▸ **WHAT TO DO**:
Write out again, please, the records below from the first line to the line holding "### Introductie tot VLAN's", inclusive, and nothing else.

*** Opening of EXTRACTED MATERIAL ***

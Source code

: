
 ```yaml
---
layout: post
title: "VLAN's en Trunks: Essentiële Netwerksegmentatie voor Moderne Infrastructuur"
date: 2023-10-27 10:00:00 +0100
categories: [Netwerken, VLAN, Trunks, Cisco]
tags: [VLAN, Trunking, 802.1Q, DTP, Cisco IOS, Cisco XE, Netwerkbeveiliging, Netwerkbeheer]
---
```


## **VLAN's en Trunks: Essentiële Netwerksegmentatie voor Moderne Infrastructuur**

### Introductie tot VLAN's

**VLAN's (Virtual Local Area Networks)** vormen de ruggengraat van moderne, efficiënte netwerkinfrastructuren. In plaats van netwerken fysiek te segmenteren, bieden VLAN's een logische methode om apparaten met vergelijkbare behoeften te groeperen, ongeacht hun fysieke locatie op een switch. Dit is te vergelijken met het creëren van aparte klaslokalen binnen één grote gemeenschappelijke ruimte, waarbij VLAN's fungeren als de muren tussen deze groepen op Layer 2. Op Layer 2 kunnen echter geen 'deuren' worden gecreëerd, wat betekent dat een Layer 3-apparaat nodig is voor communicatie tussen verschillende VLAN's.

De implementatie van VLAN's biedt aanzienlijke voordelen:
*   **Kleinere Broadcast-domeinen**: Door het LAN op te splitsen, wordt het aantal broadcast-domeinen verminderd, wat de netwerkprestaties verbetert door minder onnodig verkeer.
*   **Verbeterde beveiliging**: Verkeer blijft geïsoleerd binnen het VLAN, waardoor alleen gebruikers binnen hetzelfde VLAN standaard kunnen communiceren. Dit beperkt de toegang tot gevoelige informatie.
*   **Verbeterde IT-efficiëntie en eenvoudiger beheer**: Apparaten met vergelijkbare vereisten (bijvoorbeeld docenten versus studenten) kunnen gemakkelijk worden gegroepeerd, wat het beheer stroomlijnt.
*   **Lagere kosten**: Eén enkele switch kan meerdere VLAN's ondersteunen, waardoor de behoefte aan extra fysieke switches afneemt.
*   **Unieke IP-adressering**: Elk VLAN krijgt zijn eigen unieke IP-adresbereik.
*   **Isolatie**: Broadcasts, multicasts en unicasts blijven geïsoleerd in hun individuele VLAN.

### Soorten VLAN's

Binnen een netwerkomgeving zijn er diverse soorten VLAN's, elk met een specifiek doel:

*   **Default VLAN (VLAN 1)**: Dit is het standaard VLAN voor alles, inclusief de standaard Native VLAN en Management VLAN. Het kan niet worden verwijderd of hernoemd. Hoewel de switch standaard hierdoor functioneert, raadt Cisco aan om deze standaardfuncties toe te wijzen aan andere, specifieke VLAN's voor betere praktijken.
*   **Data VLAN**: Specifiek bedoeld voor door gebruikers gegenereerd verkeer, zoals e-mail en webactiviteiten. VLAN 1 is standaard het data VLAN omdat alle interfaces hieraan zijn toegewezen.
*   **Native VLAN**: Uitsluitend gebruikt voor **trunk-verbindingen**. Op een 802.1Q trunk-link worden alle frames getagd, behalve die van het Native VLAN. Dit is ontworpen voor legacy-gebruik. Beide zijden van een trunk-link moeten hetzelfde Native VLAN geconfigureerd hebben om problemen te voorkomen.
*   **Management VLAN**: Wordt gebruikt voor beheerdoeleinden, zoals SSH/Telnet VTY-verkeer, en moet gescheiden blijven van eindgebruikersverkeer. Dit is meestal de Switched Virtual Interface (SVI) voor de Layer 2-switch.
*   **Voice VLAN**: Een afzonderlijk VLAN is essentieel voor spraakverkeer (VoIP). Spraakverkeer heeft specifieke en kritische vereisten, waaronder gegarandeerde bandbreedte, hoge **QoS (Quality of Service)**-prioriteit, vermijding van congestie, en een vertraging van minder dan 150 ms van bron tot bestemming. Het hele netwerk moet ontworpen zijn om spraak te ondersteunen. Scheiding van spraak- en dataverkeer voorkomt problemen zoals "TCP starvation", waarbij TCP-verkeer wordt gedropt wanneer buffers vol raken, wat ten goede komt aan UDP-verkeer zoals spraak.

*** Close of EXTRACTED MATERIAL ***

▸ **TASK OUTPUT**:
Source code

:
 ```yaml
---
layout: post
title: "VLAN's en Trunks: Essentiële Netwerksegmentatie voor Moderne Infrastructuur"
date: 2023-10-27 10:00:00 +0100
categories: [Netwerken, VLAN, Trunks, Cisco]
tags: [VLAN, Trunking, 802.1Q, DTP, Cisco IOS, Cisco XE, Netwerkbeveiliging, Netwerkbeheer]
---
```


## **VLAN's en Trunks: Essentiële Netwerksegmentatie voor Moderne Infrastructuur**

### Introductie tot VLAN's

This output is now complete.